Define OBL-P to be the set of languages A such that A = L(M) for some oblivious Turing machine with a polynomial time bound. Prove carefully that OBL-P = P. (This result is in the book, of course, but you must present it rather than quote it!) (Notes added during exam: You may use without proof the result that a k-tape TM may be simulated by a one-tape TM with polynomial time overhead. "P" is defined in terms of multitape TM's.)

First, it is obvious that OBL-P is contained in P because the oblivious poly-time machine is also an ordinary multitape poly-time machine.

Let X be an arbitrary language in P, and let M be an arbitrary multitape Turing machine, running in time p(n) on all inputs of size n, such that X = L(M). Let M' be a single-tape machine equivalent to M (so that X = L(M'), running in time p'(n) on inputs of length n -- from homework we know that this M' exists where p' is a polynomial. We will build an oblivious machine O such that O = L(M') and O still runs in polynomial time.

The machine O will have three tapes -- one to simulate the tape of M' with an additional marker on the tape for the location of the simulated head of M', one counter for how many steps of M' have been simulated, and one additional counter. To simulate step i of the computation of M', O makes two passes over the M' tape, from location 1 to location i and back. (It uses the additional counter to know when to turn around.) Since the head of M' moves only one cell per step, this pass must observe the M' head on the way left and pass it again on the way back. On the way left O observes the letter under the M' head, and on the way back right it implements the step of M'. Since the step of M' may involve moving right for one cell, the entire leftward sweep is done with two steps left followed by one right each time. When O has finished the i'th step, it increments i on the M'-step counter. Clearly O will simulate M', and clearly O is oblivious because the head movements are governed solely by the number i, not even by the input length. Simulating step i of M' takes O(i) time, so the total time to simulate all p'(n) steps is (p'(n))2, still a polynomial.

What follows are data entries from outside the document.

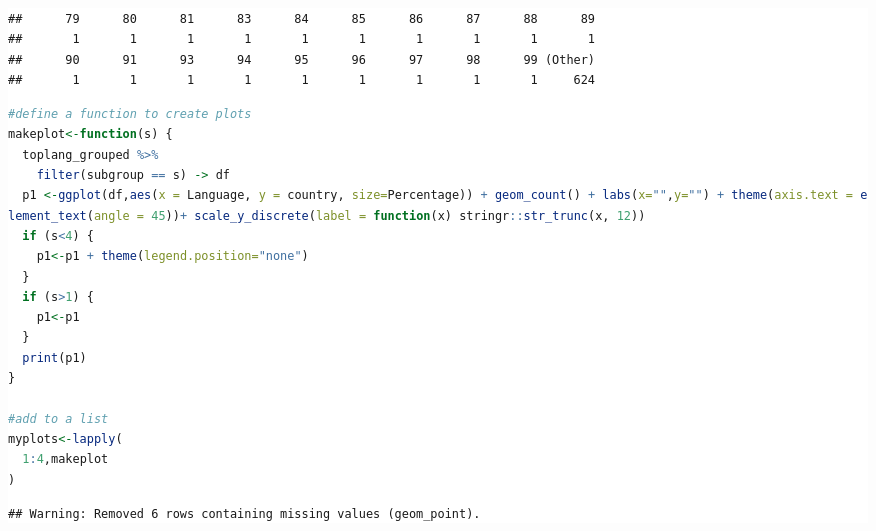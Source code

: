     ##      79      80      81      83      84      85      86      87      88      89 
    ##       1       1       1       1       1       1       1       1       1       1 
    ##      90      91      93      94      95      96      97      98      99 (Other) 
    ##       1       1       1       1       1       1       1       1       1     624

``` r
#define a function to create plots
makeplot<-function(s) {
  toplang_grouped %>%
    filter(subgroup == s) -> df
  p1 <-ggplot(df,aes(x = Language, y = country, size=Percentage)) + geom_count() + labs(x="",y="") + theme(axis.text = element_text(angle = 45))+ scale_y_discrete(label = function(x) stringr::str_trunc(x, 12))
  if (s<4) {
    p1<-p1 + theme(legend.position="none")
  }
  if (s>1) {
    p1<-p1 
  }
  print(p1)
}

#add to a list
myplots<-lapply(
  1:4,makeplot
)
```

    ## Warning: Removed 6 rows containing missing values (geom_point).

• Question 2 (10): The language CKT-SAT is defined to be all pairs (C, x) where C is a boolean circuit of fan-in at most 2, C has n + m inputs, x is a string of length n, and there exists a string y of length m such that C(x, y) = 1. Prove that CKT-SAT is NP-complete. You may assume the NP-completeness of languages proven to be NP-complete in Chapter 2 or its exercises, but of course not the NP-completeness of CKT-SAT itself which is proved in Chapter 6. (Note added during exam: C is part of the input (C, x).)

Clearly CKT-SAT is in the class NP, because the string y can serve as a certificate for the membership of (C, x) in CKT-SAT. Given C, x, and y, checking the validity of the certificate just means evaluating C on input (x,y), which takes time polynomial in the size of C and thus polynomial in the input size.

We reduce 3-SAT to CKT-SAT. Given a 3-CNF formula φ with inputs z1, ..., zk, we build a circuit using two binary OR-gates to compute the value of each clause and a binary tree of binary AND gates to compute the AND of all the clauses. We let this circuit be C, let x be the empty string, and let y be the string z1z2...zk, so that n = 0 and m = k. Clearly there exists a y making C(x, y) = 1 iff φ is satisfiable, and clearly the computation of (C, x) from φ can be carried out in polynomial time.

Since CKT-SAT is in NP and a known NP-complete language reduces to it, it is NP-complete.

• Question 3 (10): Let A be any language in the class L = DSPACE(log n). Prove that A ∈ AC1, meaning that there is a log-space uniform circuit family {Cn} deciding A, where the circuit Cn has size nO(1), depth O(log n), and unbounded fan-in. Argue the log-space uniformity of the circuit family carefully, making clear that you understand the definition.

We use the Savitch middle-first search construction on the configuration graph of the log-space machine. This would work even if the machine were nondeterministic. Many people got the basic definitions wrong here -- several showed that log-space could be simulated with log width, for example.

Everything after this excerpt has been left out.